1. Shut down electric bilge pump when going off shore. Use visual and manual checks to monitor bilge, or, if so equipped, a bilge pump cycle counter.
2. Make hourly visual checks of the bilge.
3. If any water is found in the bilge, pump with manual bilge pump, count the strokes and log them in the hourly Ship's Log entries. Each watch is responsible for this as part of our routine hourly boat checks.
4. Each oncoming watch checks the Log for bilge entries and condition. Usually there may be a few strokes each hour, especially in heavy conditions or heavy precipitation. This is "normal."
5. Any increase in "normal" bilge pumping routine MUST be investigated immediately. Just getting the water out is problem enough, but the most important thing, FIND THE LEAK AND STOP IT, is near impossible if the leak is already submerged!

This routine has saved me from serious difficulty on several occasions. Failure to follow it got me into a couple of frightening situations. Don't ask!

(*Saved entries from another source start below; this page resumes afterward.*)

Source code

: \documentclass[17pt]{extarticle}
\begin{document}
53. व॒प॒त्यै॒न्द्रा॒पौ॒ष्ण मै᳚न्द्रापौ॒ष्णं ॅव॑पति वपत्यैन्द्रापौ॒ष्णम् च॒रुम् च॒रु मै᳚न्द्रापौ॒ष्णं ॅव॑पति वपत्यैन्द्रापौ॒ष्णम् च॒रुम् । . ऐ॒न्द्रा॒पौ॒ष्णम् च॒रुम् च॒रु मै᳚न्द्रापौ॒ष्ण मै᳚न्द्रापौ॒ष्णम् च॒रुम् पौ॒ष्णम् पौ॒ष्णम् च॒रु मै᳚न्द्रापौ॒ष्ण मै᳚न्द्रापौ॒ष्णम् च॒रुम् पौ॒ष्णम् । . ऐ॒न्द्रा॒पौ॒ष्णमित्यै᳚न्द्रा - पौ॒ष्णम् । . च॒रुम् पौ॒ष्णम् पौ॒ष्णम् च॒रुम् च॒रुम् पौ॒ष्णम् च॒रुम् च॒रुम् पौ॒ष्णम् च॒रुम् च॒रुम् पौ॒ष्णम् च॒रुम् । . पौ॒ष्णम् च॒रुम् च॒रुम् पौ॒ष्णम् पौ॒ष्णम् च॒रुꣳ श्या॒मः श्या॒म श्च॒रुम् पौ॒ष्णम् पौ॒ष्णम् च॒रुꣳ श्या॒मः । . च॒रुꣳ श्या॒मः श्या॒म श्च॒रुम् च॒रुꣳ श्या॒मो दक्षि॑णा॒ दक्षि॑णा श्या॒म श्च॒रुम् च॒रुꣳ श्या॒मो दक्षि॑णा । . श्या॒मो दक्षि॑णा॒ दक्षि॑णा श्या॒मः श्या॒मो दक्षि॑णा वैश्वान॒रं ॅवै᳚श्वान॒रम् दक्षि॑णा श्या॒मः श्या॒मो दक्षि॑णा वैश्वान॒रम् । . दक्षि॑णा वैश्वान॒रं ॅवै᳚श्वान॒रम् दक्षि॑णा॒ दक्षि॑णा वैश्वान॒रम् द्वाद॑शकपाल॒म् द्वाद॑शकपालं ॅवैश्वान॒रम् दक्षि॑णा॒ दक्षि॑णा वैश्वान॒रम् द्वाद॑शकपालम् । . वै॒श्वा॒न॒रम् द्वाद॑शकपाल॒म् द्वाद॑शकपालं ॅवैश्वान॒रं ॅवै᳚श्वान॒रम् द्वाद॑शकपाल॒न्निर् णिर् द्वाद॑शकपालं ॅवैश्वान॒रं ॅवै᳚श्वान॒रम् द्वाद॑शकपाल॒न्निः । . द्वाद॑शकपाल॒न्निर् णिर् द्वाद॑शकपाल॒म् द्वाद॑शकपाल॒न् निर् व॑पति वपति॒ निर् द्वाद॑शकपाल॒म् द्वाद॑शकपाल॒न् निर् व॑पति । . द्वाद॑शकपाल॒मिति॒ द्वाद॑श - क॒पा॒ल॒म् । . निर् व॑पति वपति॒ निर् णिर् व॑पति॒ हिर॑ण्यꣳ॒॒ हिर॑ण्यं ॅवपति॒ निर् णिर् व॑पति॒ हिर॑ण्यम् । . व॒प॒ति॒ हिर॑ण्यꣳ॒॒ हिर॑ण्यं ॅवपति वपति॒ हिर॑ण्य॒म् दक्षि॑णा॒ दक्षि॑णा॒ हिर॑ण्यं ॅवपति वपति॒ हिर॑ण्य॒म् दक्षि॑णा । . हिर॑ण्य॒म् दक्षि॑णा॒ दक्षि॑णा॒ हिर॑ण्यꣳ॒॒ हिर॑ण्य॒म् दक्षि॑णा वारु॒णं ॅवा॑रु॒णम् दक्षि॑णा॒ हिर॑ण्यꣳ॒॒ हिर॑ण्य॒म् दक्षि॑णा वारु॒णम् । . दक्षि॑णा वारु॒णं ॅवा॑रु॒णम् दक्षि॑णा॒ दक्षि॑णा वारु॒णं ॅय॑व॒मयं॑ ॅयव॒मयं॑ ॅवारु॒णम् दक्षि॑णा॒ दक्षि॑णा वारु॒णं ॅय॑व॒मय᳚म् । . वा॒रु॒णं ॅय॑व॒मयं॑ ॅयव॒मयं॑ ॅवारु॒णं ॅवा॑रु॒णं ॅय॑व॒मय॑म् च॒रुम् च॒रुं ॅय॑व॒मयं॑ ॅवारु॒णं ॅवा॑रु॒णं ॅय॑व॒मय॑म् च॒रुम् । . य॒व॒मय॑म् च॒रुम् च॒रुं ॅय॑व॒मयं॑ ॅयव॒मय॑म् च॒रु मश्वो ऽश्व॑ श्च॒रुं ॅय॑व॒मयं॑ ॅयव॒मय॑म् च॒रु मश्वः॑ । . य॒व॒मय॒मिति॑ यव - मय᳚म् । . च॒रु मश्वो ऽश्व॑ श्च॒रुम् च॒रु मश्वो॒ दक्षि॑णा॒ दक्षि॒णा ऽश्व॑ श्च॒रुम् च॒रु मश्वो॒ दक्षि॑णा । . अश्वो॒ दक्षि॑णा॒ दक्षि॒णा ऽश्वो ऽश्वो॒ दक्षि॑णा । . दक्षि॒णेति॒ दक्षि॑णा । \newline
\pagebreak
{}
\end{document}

This last March I skippered delivery of a sailing vessel from Grenada to Florida. She had neither an "off" option on the electric bilge pump, nor a bilge cycle counter. I advised the owner of the potential danger. I even considered cutting the wires and making a jury rig switch, but didn't. So the electric bilge pump whirred merrily along every so often, clearing the bilge. We watched the bilge as if our lives depended on it. They did... or at least could have.

With this setup the electric pump could be overwhelmed by a leak and fail before we realized we were taking on water. If not vigilant we wouldn't notice anything until the cabin sole boards started floating. At that point we would be in deep trouble indeed (headed deeper!!) with only the manual bilge pump in operation, and the leak probably well submerged and disguised. If this pump should fail.... !! I have seen this happen!

So a further requirement we have for vessels in our charge venturing off shore, or even near shore, is to have some robust back up pump aboard, beyond the built in manual and electric bilge pumps, one not dependent on the vessel's electrical system. Several good ones are available on the market. This mobile pump and can be used to clear isolated compartments that do not drain into the bilge.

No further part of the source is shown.